The National Covid-19 Cohort Collaborative (N3C) is a centralized electronic health record that has a Covid-19 cohort to date. With this data, researchers found that Treatment with blood thinners may reduce death in Covid-19 patients. 

This data can support rigorous proof-based development of predictive and diagnostic tools that can inform clinical care and policies told the team of researchers from the Universities of Colorado, Rochester Medical Center, Michigan, and John Hopkins. The research has used data from 34 medical centers that include 174,568 adults who tested positive for Covid-19 and 1,133,848 who tested negative between January 2020 and December 2020. 

“The machine learning models accurately predicted ultimate clinical severity using commonly collected clinical data from the first 24 hours of a hospital admission”, says tellen D. Bennett from the Department of Pediatrics at Colorado’s School of Medicine. The most prominent predictors in machine learning are the age of the patient, signs, and laboratory values.


Stroke recovery prediction 

A team of international scientists led by EPFL has developed a system that can combine information from the brain’s connectome and machine learning for assessing and predicting the outcome of stroke victims. For this particular study, scientists have analyzed connectomes of 92 patients 14days post-stroke. They tracked changes up to three months later accessing the motor impairments with a standard scale. This helped them to monitor the changes in the patients while they were recovering. 

The collected information was put into a ‘support-vector machine’ or SVM that was a type of machine learning model which maps an input onto an output. The SVM was beforehand trained between patients with natural recovery from those without whole-brain structural connection. This machine learning system was able to identify neuronal network patterns to make accurate predictions on outcomes of stroke patients. 

A neuroscientist and director of the Defitech Chair for Clinical Neuroengineering at EPFL’s School of Life Sciences, Professor Friedhelm Hummel said, “This tool can support the prediction of individual courses of recovery early on and will have an impact on clinical management, translational research, and treatment choice”.
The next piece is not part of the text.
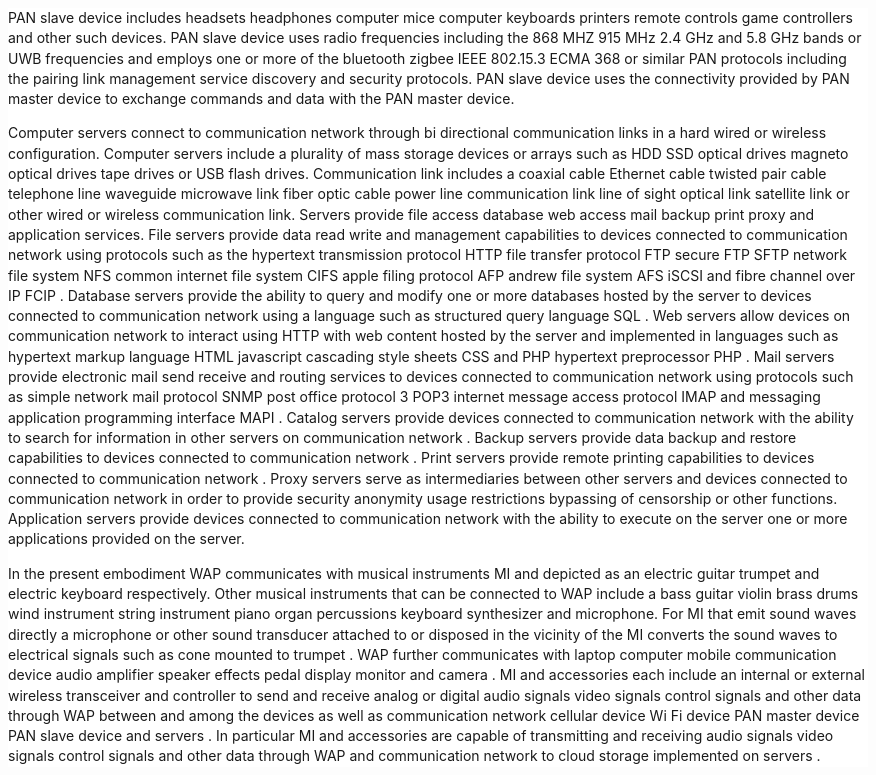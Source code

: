 PAN slave device includes headsets headphones computer mice computer keyboards printers remote controls game controllers and other such devices. PAN slave device uses radio frequencies including the 868 MHZ 915 MHz 2.4 GHz and 5.8 GHz bands or UWB frequencies and employs one or more of the bluetooth zigbee IEEE 802.15.3 ECMA 368 or similar PAN protocols including the pairing link management service discovery and security protocols. PAN slave device uses the connectivity provided by PAN master device to exchange commands and data with the PAN master device.

Computer servers connect to communication network through bi directional communication links in a hard wired or wireless configuration. Computer servers include a plurality of mass storage devices or arrays such as HDD SSD optical drives magneto optical drives tape drives or USB flash drives. Communication link includes a coaxial cable Ethernet cable twisted pair cable telephone line waveguide microwave link fiber optic cable power line communication link line of sight optical link satellite link or other wired or wireless communication link. Servers provide file access database web access mail backup print proxy and application services. File servers provide data read write and management capabilities to devices connected to communication network using protocols such as the hypertext transmission protocol HTTP file transfer protocol FTP secure FTP SFTP network file system NFS common internet file system CIFS apple filing protocol AFP andrew file system AFS iSCSI and fibre channel over IP FCIP . Database servers provide the ability to query and modify one or more databases hosted by the server to devices connected to communication network using a language such as structured query language SQL . Web servers allow devices on communication network to interact using HTTP with web content hosted by the server and implemented in languages such as hypertext markup language HTML javascript cascading style sheets CSS and PHP hypertext preprocessor PHP . Mail servers provide electronic mail send receive and routing services to devices connected to communication network using protocols such as simple network mail protocol SNMP post office protocol 3 POP3 internet message access protocol IMAP and messaging application programming interface MAPI . Catalog servers provide devices connected to communication network with the ability to search for information in other servers on communication network . Backup servers provide data backup and restore capabilities to devices connected to communication network . Print servers provide remote printing capabilities to devices connected to communication network . Proxy servers serve as intermediaries between other servers and devices connected to communication network in order to provide security anonymity usage restrictions bypassing of censorship or other functions. Application servers provide devices connected to communication network with the ability to execute on the server one or more applications provided on the server.

In the present embodiment WAP communicates with musical instruments MI and depicted as an electric guitar trumpet and electric keyboard respectively. Other musical instruments that can be connected to WAP include a bass guitar violin brass drums wind instrument string instrument piano organ percussions keyboard synthesizer and microphone. For MI that emit sound waves directly a microphone or other sound transducer attached to or disposed in the vicinity of the MI converts the sound waves to electrical signals such as cone mounted to trumpet . WAP further communicates with laptop computer mobile communication device audio amplifier speaker effects pedal display monitor and camera . MI and accessories each include an internal or external wireless transceiver and controller to send and receive analog or digital audio signals video signals control signals and other data through WAP between and among the devices as well as communication network cellular device Wi Fi device PAN master device PAN slave device and servers . In particular MI and accessories are capable of transmitting and receiving audio signals video signals control signals and other data through WAP and communication network to cloud storage implemented on servers .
Detecting Alzheimer’s during phone conversations

Alzheimer’s is a disease with no cure until now. Millions of people suffer from this disease worldwide. And so scientists have started to research more on new ways to predict who is likely to be affected with the disease. Earlier researchers show that some of the early signs of Alzheimer’s include speaking more slowly than normal. While other research is still in progress to recognize such speech difficulty. The team in Japan has been using the Telephone Interview for Cognitive Status (TICS-J) test where the conversations that take place on phone are recorded and studied. Since it is a little hectic to listen to conversations manually, researchers have designed a machine-learning algorithm to listen and analyze phone conversations. They suggest that these algorithms could be used to provide a cost-effective and accessible form of early Alzheimer’s testing. 

This is how machine learning is accelerating new developments in the healthcare sector.